FT: Settling the bill but not the issues: “companies also tend to look to their more reputable peers, of which Shell used to be one. This is no longer the case.”: “whether a management that lied to its biggest shareholders would have any compunction doing the same to Nigerian villagers.” (ShellNews.net)
Published: July 30 2004 5:00 | Last Updated: July 30 2004 5:00
Part of the bill came in yesterday for Royal Dutch/Shell's misreporting of its reserves. The Anglo-Dutch oil group said it would pay £17m to settle the UK Financial Services Authority's charge of market abuse, and $120m (£65.8m) to settle wider charges by the US Securities and Exchange Commission, including breaking anti-fraud and reporting rules. Two US regulatory bodies also announced fines of $38m on Coral Energy, a Shell subsidiary, to settle charges of manipulating gas and electricity prices in the US. By paying the fines, Shell has been able to get these investigations closed without having to admit any wrongdoing.
This was not a bad roster of plea bargains for one day, nor a particularly expensive one for a company that yesterday reported second-quarter net profits of $3.76bn. But the company is not out of the woods. It is still subject to a US government criminal investigation and a Dutch regulatory inquiry, and faces the prospect of US shareholder suits. The reserves scandal, which has already led to the resignation of three senior executives, has also caused Shell to review its century-old structure as a group awkwardly and confusingly straddled between its Dutch and UK parent companies. Only if that review, due to conclude in November, creates some transparency out of Shell's Byzantine structure will we know whether the company is serious about turning over a new leaf in corporate governance.
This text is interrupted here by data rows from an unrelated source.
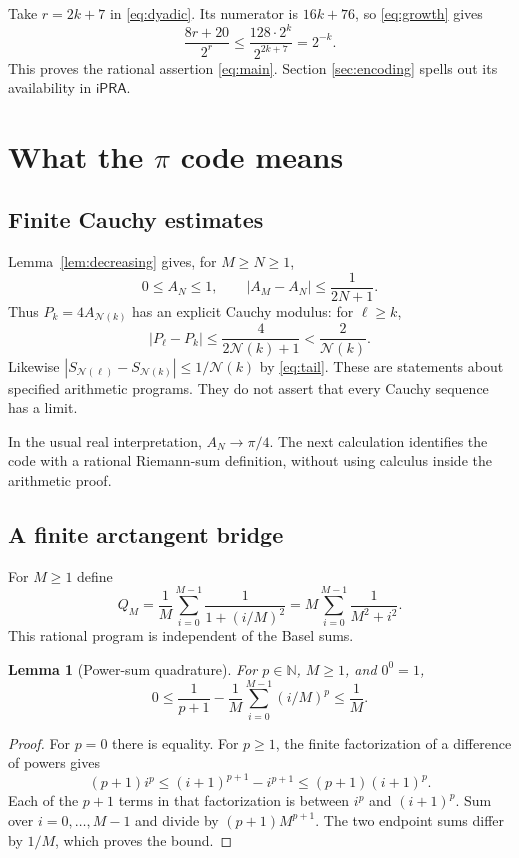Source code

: \documentclass[11pt,a4paper]{article}
\newtheorem{lemma}[theorem]{Lemma}
\theoremstyle{remark}\newtheorem{remark}[theorem]{Remark}
\newcommand{\N}{\mathbb N}
\newcommand{\ipra}{\mathsf{iPRA}}
\newcommand{\abs}[1]{\left|#1\right|}
\newcommand{\cut}{\mathcal N}
\begin{document}
Take $r=2k+7$ in \eqref{eq:dyadic}. Its numerator is $16k+76$,
so \eqref{eq:growth} gives
\[
 \frac{8r+20}{2^r}
 \le\frac{128\cdot2^k}{2^{2k+7}}=2^{-k}.
\]
This proves the rational assertion \eqref{eq:main}. Section
\ref{sec:encoding} spells out its availability in $\ipra$.

\section{What the \texorpdfstring{$\pi$}{pi} code means}\label{sec:pi}

\subsection{Finite Cauchy estimates}

Lemma~\ref{lem:decreasing} gives, for $M\ge N\ge1$,
\begin{equation}\label{eq:gregorytail}
 0\le A_N\le1,\qquad
 \abs{A_M-A_N}\le\frac1{2N+1}.
\end{equation}
Thus $P_k=4A_{\cut(k)}$ has an explicit Cauchy modulus: for
$\ell\ge k$,
\[
 \abs{P_\ell-P_k}\le\frac4{2\cut(k)+1}<\frac2{\cut(k)}.
\]
Likewise
$\abs{S_{\cut(\ell)}-S_{\cut(k)}}\le1/\cut(k)$
by \eqref{eq:tail}. These are statements about specified arithmetic
programs. They do not assert that every Cauchy sequence has a limit.

In the usual real interpretation, $A_N\to\pi/4$. The next calculation
identifies the code with a rational Riemann-sum definition, without
using calculus inside the arithmetic proof.

\subsection{A finite arctangent bridge}\label{sec:riemann}

For $M\ge1$ define
\begin{equation}\label{eq:QM}
 Q_M=\frac1M\sum_{i=0}^{M-1}\frac1{1+(i/M)^2}
     =M\sum_{i=0}^{M-1}\frac1{M^2+i^2}.
\end{equation}
This rational program is independent of the Basel sums.

\begin{lemma}[Power-sum quadrature]\label{lem:moment}
For $p\in\N$, $M\ge1$, and $0^0=1$,
\[
 0\le\frac1{p+1}
       -\frac1M\sum_{i=0}^{M-1}(i/M)^p\le\frac1M.
\]
\end{lemma}
\begin{proof}
For $p=0$ there is equality. For $p\ge1$, the finite factorization
of a difference of powers gives
\[
 (p+1)i^p\le(i+1)^{p+1}-i^{p+1}\le(p+1)(i+1)^p.
\]
Each of the $p+1$ terms in that factorization is between $i^p$
and $(i+1)^p$. Sum over $i=0,\ldots,M-1$ and divide by
$(p+1)M^{p+1}$. The two endpoint sums differ by $1/M$,
which proves the bound.
\end{proof}
\end{document}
But the Shell saga carries two wider lessons for the oil industry. One is the need for stricter adherence to guidelines about reserves. The area of ambiguity is not really whether oil and gas deposits exist underground; no one has suggested that Shell just dreamed up its oil and gas, and even if it did, a geological deposit can be checked like a bank deposit. The issue is the degree to which deposits are considered marketable enough for an oil company to book them on its balance sheet. This is a matter of judgment. To guide this judgment, America's SEC sets broad criteria. But because the criteria are broad, and SEC auditors cannot be everywhere, many oil companies also tend to look to their more reputable peers, of which Shell used to be one. This is no longer the case. The industry will now have to find new benchmarks of probity, and at a time when the commercial pressures to maximise marketable reserves have never been greater.
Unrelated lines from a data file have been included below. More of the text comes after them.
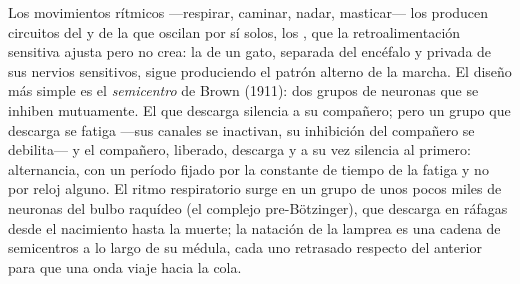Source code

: \begin{proposition}\label{prop:b3:nervous-systems:cpg}
Los movimientos rítmicos ---respirar, caminar, nadar, masticar--- los
producen circuitos del  y de la  que
oscilan por sí solos, los \emph{}, que
la retroalimentación sensitiva ajusta pero no crea: la 
de un gato, separada del encéfalo y privada de sus nervios sensitivos,
sigue produciendo el patrón alterno de la marcha. El diseño más simple
es el \emph{semicentro} de Brown (1911): dos grupos de neuronas que se
inhiben mutuamente. El que descarga silencia a su compañero; pero un
grupo que descarga se fatiga ---sus canales se inactivan, su inhibición
del compañero se debilita--- y el compañero, liberado, descarga y a su
vez silencia al primero: alternancia, con un período fijado por la
constante de tiempo de la fatiga y no por reloj alguno. El ritmo
respiratorio surge en un grupo de unos pocos miles de neuronas del
bulbo raquídeo (el complejo pre-Bötzinger), que descarga en ráfagas
desde el nacimiento hasta la muerte; la natación de la lamprea es una
cadena de semicentros a lo largo de su médula, cada uno retrasado
respecto del anterior para que una onda viaje hacia la cola.
\end{proposition}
The other lesson is the importance of high standards of corporate behaviour in an industry that operates in some of the most corrupt and poorest parts of the world. Oil companies are already very suspect to many local populations and non-governmental organisations who might well wonder, with Shell in mind, whether a management that lied to its biggest shareholders would have any compunction doing the same to Nigerian villagers. Oil companies cannot escape a responsibility to improve standards where they operate. But Shell has made it harder for them to lead by example.